_Aim of the task:_ Go through the entries and count the lines with the string "theorem" in them. Give only that number.

_Supplied data:_
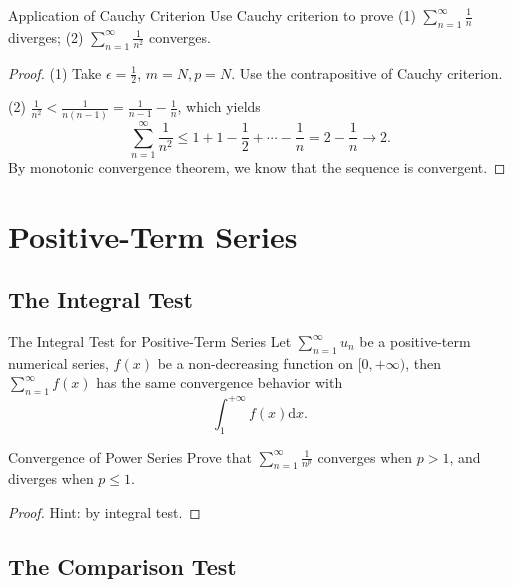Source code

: \begin{example}{Application of Cauchy Criterion}{}
  Use Cauchy criterion to prove
  (1) $\sum\limits_{n = 1}^{\infty}\frac{1}{n}$ diverges;
  (2) $\sum\limits_{n = 1}^{\infty} \frac{1}{n^2}$ converges.
\end{example}

\begin{proof}
  (1) Take $\epsilon = \frac{1}{2}$, $m = N, p = N$.
  Use the contrapositive of Cauchy criterion.

  (2) $\frac{1}{n^2} < \frac{1}{n(n-1)} = \frac{1}{n-1} - \frac{1}{n}$,
  which yields
  \begin{equation}
    \sum\limits_{n = 1}^{\infty} \frac{1}{n^2}
    \leq 1 + 1 - \frac{1}{2} + \cdots - \frac{1}{n} = 2 - \frac{1}{n} \rightarrow 2.
  \end{equation}
  By monotonic convergence theorem, we know that the sequence is convergent.
\end{proof}

\section{Positive-Term Series}

\subsection{The Integral Test}

\begin{theorem}{The Integral Test for Positive-Term Series}{}
  Let $\sum\limits_{n = 1}^{\infty}u_n$ be a positive-term numerical series,
  $f(x)$ be a non-decreasing function on $[0, +\infty)$,
  then $\sum\limits_{n = 1}^{\infty} f(x)$ has the same convergence behavior with
  \begin{equation}
    \int_1^{+\infty} f(x) \mathrm{d} x.
  \end{equation}
\end{theorem}

\begin{example}{Convergence of Power Series}{}
  Prove that $\sum\limits_{n = 1}^{\infty} \frac{1}{n^p}$ converges when $p >
  1$,
  and diverges when $p \leq 1$.
\end{example}

\begin{proof}
  Hint: by integral test.
\end{proof}

\subsection{The Comparison Test}

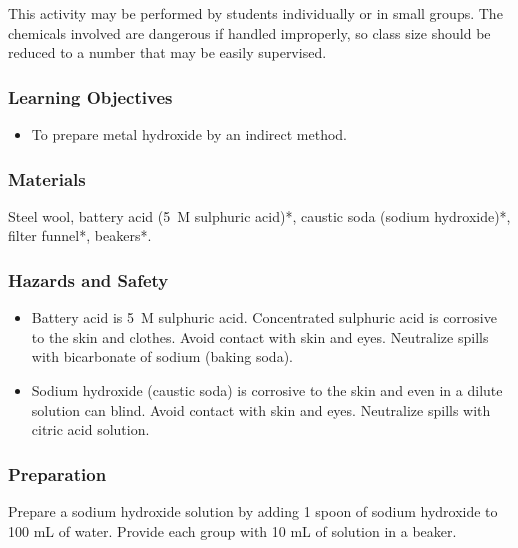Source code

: This activity may be performed by students individually or in small groups. The chemicals involved are dangerous if handled improperly, so class size should be reduced to a number that may be easily supervised.

\subsubsection*{Learning Objectives}
\begin{itemize}
\item{To prepare metal hydroxide by an indirect method.}
\end{itemize}

\subsubsection*{Materials}
Steel wool, battery acid (5~M sulphuric acid)*, caustic soda (sodium hydroxide)*, filter funnel*, beakers*.

\subsubsection*{Hazards and Safety}
\begin{itemize}
\item{Battery acid is 5~M sulphuric acid. Concentrated sulphuric acid is corrosive to the skin and clothes. Avoid contact with skin and eyes. Neutralize spills with bicarbonate of sodium (baking soda).}
\item{Sodium hydroxide (caustic soda) is corrosive to the skin and even in a dilute solution can blind. Avoid contact with skin and eyes. Neutralize spills with citric acid solution.}
\end{itemize}

\subsubsection*{Preparation}
Prepare a sodium hydroxide solution by adding 1 spoon of sodium hydroxide to 100 mL of water. Provide each group with 10 mL of solution in a beaker.

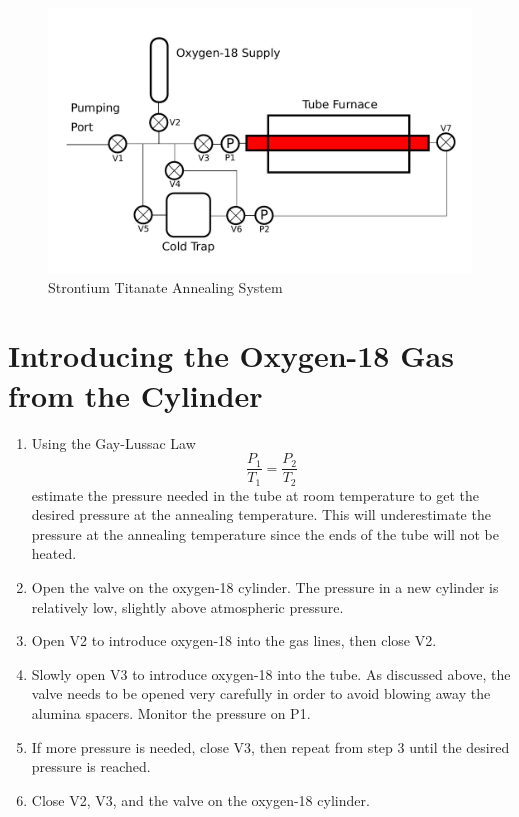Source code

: \documentclass{thesis-umich}
\begin{document}
\begin{figure} \caption[Strontium Titanate Annealing System]{Strontium Titanate Annealing System} \includegraphics[width=\columnwidth]{figures/annealing_system.pdf} \end{figure}

\section{Introducing the Oxygen-18 Gas from the Cylinder}
\label{anneal:cyl}
\begin{enumerate}
	\item Using the Gay-Lussac Law \[ \frac{P_1}{T_1} = \frac{P_2}{T_2} \] estimate the pressure needed in the tube at room temperature to get the desired pressure at the annealing temperature. This will underestimate the pressure at the annealing temperature since the ends of the tube will not be heated.
	\item Open the valve on the oxygen-18 cylinder. The pressure in a new cylinder is relatively low, slightly above atmospheric pressure.
	\item Open V2 to introduce oxygen-18 into the gas lines, then close V2.
	\item Slowly open V3 to introduce oxygen-18 into the tube. As discussed above, the valve needs to be opened very carefully in order to avoid blowing away the alumina spacers. Monitor the pressure on P1.
	\item If more pressure is needed, close V3, then repeat from step 3 until the desired pressure is reached.
	\item Close V2, V3, and the valve on the oxygen-18 cylinder.
\end{enumerate}
\end{document}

_Problem solution:_ 3